:: WORK ORDER ::
Each line of the listing that contains the word "just" is to be copied.

:: THE INPUT ::

┏━━

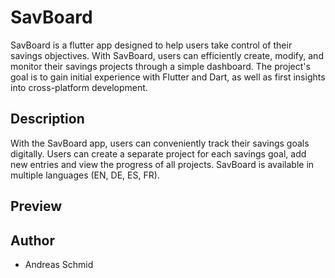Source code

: # SavBoard

SavBoard is a flutter app designed to help users take control of their savings objectives. With SavBoard, users can efficiently create, modify, and monitor their savings projects through a simple dashboard. The project's goal is to gain initial experience with Flutter and Dart, as well as first insights into cross-platform development.

## Description

With the SavBoard app, users can conveniently track their savings goals digitally. Users can create a separate project for each savings goal, add new entries and view the progress of all projects. SavBoard is available in multiple languages (EN, DE, ES, FR).

## Preview

## Author
* Andreas Schmid
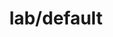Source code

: ---  
schema: Loan_ID Loan_Status  
title: lab/default  
organization: Lab  
notes: Used in 1 lineage(s)  
resources:  
  - name: lab/default 
    url: file:/Users/kensu/Customers/Kensu/LoanApproval/LAB/masterdata/lab/default 
    format : CSV  
license: None  
category:
  - Loan Acceptance Product  
maintainer: User  
maintainer_email: UserMail  
---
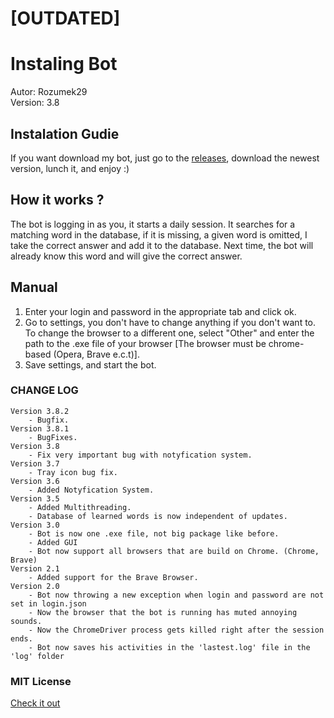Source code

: # [OUTDATED]

# Instaling Bot
Autor: Rozumek29 \
Version: 3.8

## Instalation Gudie
If you want download my bot, just go to the [releases](https://github.com/Rozumek29/Instaling-Bot/releases), download the newest version, lunch it, and enjoy :)

## How it works ?
The bot is logging in as you, it starts a daily session. It searches for a matching word in the database, if it is missing, a given word is omitted, I take the correct answer and add it to the database. Next time, the bot will already know this word and will give the correct answer.

## Manual
1. Enter your login and password in the appropriate tab and click ok.
2. Go to settings, you don't have to change anything if you don't want to. To change the browser to a different one, select "Other" and enter the path to the .exe file of your browser [The browser must be chrome-based (Opera, Brave e.c.t)].
3. Save settings, and start the bot.
### CHANGE LOG
    Version 3.8.2
        - Bugfix.
    Version 3.8.1
        - BugFixes.
    Version 3.8
        - Fix very important bug with notyfication system.
    Version 3.7
        - Tray icon bug fix.
    Version 3.6
        - Added Notyfication System.
    Version 3.5
        - Added Multithreading.
        - Database of learned words is now independent of updates.
    Version 3.0
        - Bot is now one .exe file, not big package like before.
        - Added GUI
        - Bot now support all browsers that are build on Chrome. (Chrome, Brave)
    Version 2.1
        - Added support for the Brave Browser.
    Version 2.0
        - Bot now throwing a new exception when login and password are not set in login.json
        - Now the browser that the bot is running has muted annoying sounds.
        - Now the ChromeDriver process gets killed right after the session ends.
        - Bot now saves his activities in the 'lastest.log' file in the 'log' folder
### MIT License
[Check it out](https://github.com/Rozumek29/Instaling-Bot/blob/master/LICENSE)
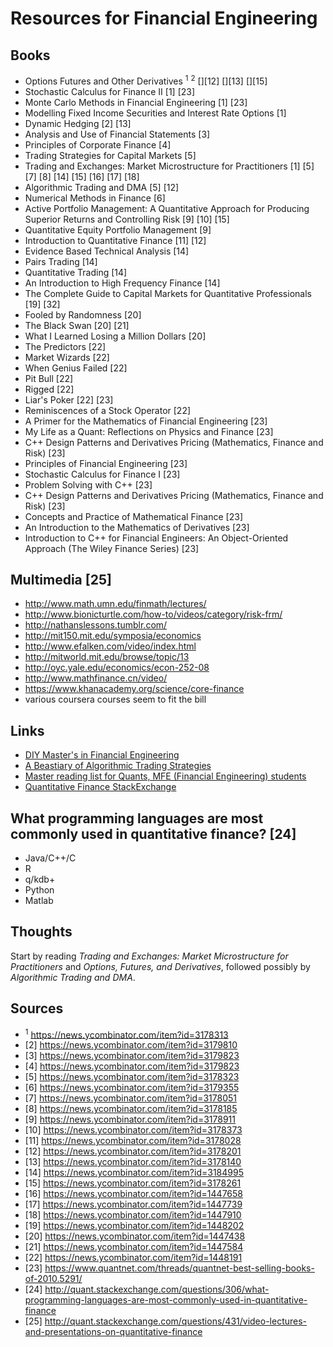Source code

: # Resources for Financial Engineering

## Books
* Options Futures and Other Derivatives <sup>1</sup> <sup>2</sup> [][12] [][13] [][15]
* Stochastic Calculus for Finance II [1] [23]
* Monte Carlo Methods in Financial Engineering [1] [23]
* Modelling Fixed Income Securities and Interest Rate Options [1]
* Dynamic Hedging [2] [13]
* Analysis and Use of Financial Statements [3]
* Principles of Corporate Finance [4]
* Trading Strategies for Capital Markets [5]
* Trading and Exchanges: Market Microstructure for Practitioners [1] [5] [7] [8] [14] [15] [16] [17] [18]
* Algorithmic Trading and DMA [5] [12]
* Numerical Methods in Finance [6]
* Active Portfolio Management: A Quantitative Approach for Producing Superior Returns and Controlling Risk [9] [10] [15]
* Quantitative Equity Portfolio Management [9]
* Introduction to Quantitative Finance [11] [12]
* Evidence Based Technical Analysis [14]
* Pairs Trading [14]
* Quantitative Trading [14]
* An Introduction to High Frequency Finance [14]
* The Complete Guide to Capital Markets for Quantitative Professionals [19] [32]
* Fooled by Randomness [20]
* The Black Swan [20] [21]
* What I Learned Losing a Million Dollars [20]
* The Predictors [22]
* Market Wizards [22]
* When Genius Failed [22]
* Pit Bull [22]
* Rigged [22]
* Liar's Poker [22] [23]
* Reminiscences of a Stock Operator [22]
* A Primer for the Mathematics of Financial Engineering [23]
* My Life as a Quant: Reflections on Physics and Finance [23]
* C++ Design Patterns and Derivatives Pricing (Mathematics, Finance and Risk) [23]
* Principles of Financial Engineering [23]
* Stochastic Calculus for Finance I [23] 
* Problem Solving with C++ [23]
* C++ Design Patterns and Derivatives Pricing (Mathematics, Finance and Risk) [23]
* Concepts and Practice of Mathematical Finance [23]
* An Introduction to the Mathematics of Derivatives [23]
* Introduction to C++ for Financial Engineers: An Object-Oriented Approach (The Wiley Finance Series) [23]
      
## Multimedia [25]
* http://www.math.umn.edu/finmath/lectures/
* http://www.bionicturtle.com/how-to/videos/category/risk-frm/
* http://nathanslessons.tumblr.com/
* http://mit150.mit.edu/symposia/economics
* http://www.efalken.com/video/index.html
* http://mitworld.mit.edu/browse/topic/13
* http://oyc.yale.edu/economics/econ-252-08
* http://www.mathfinance.cn/video/
* https://www.khanacademy.org/science/core-finance
* various coursera courses seem to fit the bill

## Links
* [DIY Master's in Financial Engineering](http://isomorphismes.tumblr.com/post/2860511335/design-your-own-mfe)
* [A Beastiary of Algorithmic Trading Strategies](http://scottlocklin.wordpress.com/2009/08/17/a-bestiary-of-algorithmic-trading-strategies/)
* [Master reading list for Quants, MFE (Financial Engineering) students](https://www.quantnet.com/threads/master-reading-list-for-quants-mfe-financial-engineering-students.535/)
* [Quantitative Finance StackExchange](http://quant.stackexchange.com/questions)
      
## What programming languages are most commonly used in quantitative finance? [24]
* Java/C++/C
* R
* q/kdb+
* Python
* Matlab 
    
## Thoughts
Start by reading *Trading and Exchanges: Market Microstructure for Practitioners* and *Options, Futures, and Derivatives*, followed possibly by *Algorithmic Trading and DMA*.
    
## Sources
* <sup>1</sup> https://news.ycombinator.com/item?id=3178313
* [2] https://news.ycombinator.com/item?id=3179810
* [3] https://news.ycombinator.com/item?id=3179823
* [4] https://news.ycombinator.com/item?id=3179823
* [5] https://news.ycombinator.com/item?id=3178323
* [6] https://news.ycombinator.com/item?id=3179355
* [7] https://news.ycombinator.com/item?id=3178051
* [8] https://news.ycombinator.com/item?id=3178185
* [9] https://news.ycombinator.com/item?id=3178911
* [10] https://news.ycombinator.com/item?id=3178373
* [11] https://news.ycombinator.com/item?id=3178028
* [12] https://news.ycombinator.com/item?id=3178201
* [13] https://news.ycombinator.com/item?id=3178140
* [14] https://news.ycombinator.com/item?id=3184995
* [15] https://news.ycombinator.com/item?id=3178261
* [16] https://news.ycombinator.com/item?id=1447658
* [17] https://news.ycombinator.com/item?id=1447739
* [18] https://news.ycombinator.com/item?id=1447910
* [19] https://news.ycombinator.com/item?id=1448202
* [20] https://news.ycombinator.com/item?id=1447438
* [21] https://news.ycombinator.com/item?id=1447584
* [22] https://news.ycombinator.com/item?id=1448191
* [23] https://www.quantnet.com/threads/quantnet-best-selling-books-of-2010.5291/
* [24] http://quant.stackexchange.com/questions/306/what-programming-languages-are-most-commonly-used-in-quantitative-finance
* [25] http://quant.stackexchange.com/questions/431/video-lectures-and-presentations-on-quantitative-finance
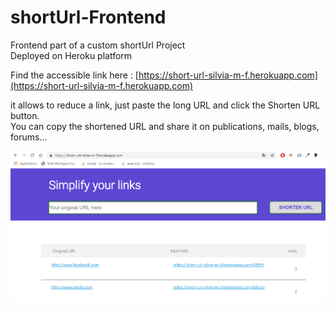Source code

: # shortUrl-Frontend

Frontend part of a custom shortUrl Project  
Deployed on Heroku platform   

Find the accessible link here : [https://short-url-silvia-m-f.herokuapp.com](https://short-url-silvia-m-f.herokuapp.com)  

it allows to reduce a link, just paste the long URL and click the Shorten URL button.   
You can copy the shortened URL and share it on publications, mails, blogs, forums...    


   

![](short_url.PNG)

┗━━

:: TASK OUTPUT ::
If you want download my bot, just go to the [releases](https://github.com/Rozumek29/Instaling-Bot/releases), download the newest version, lunch it, and enjoy :)
it allows to reduce a link, just paste the long URL and click the Shorten URL button.   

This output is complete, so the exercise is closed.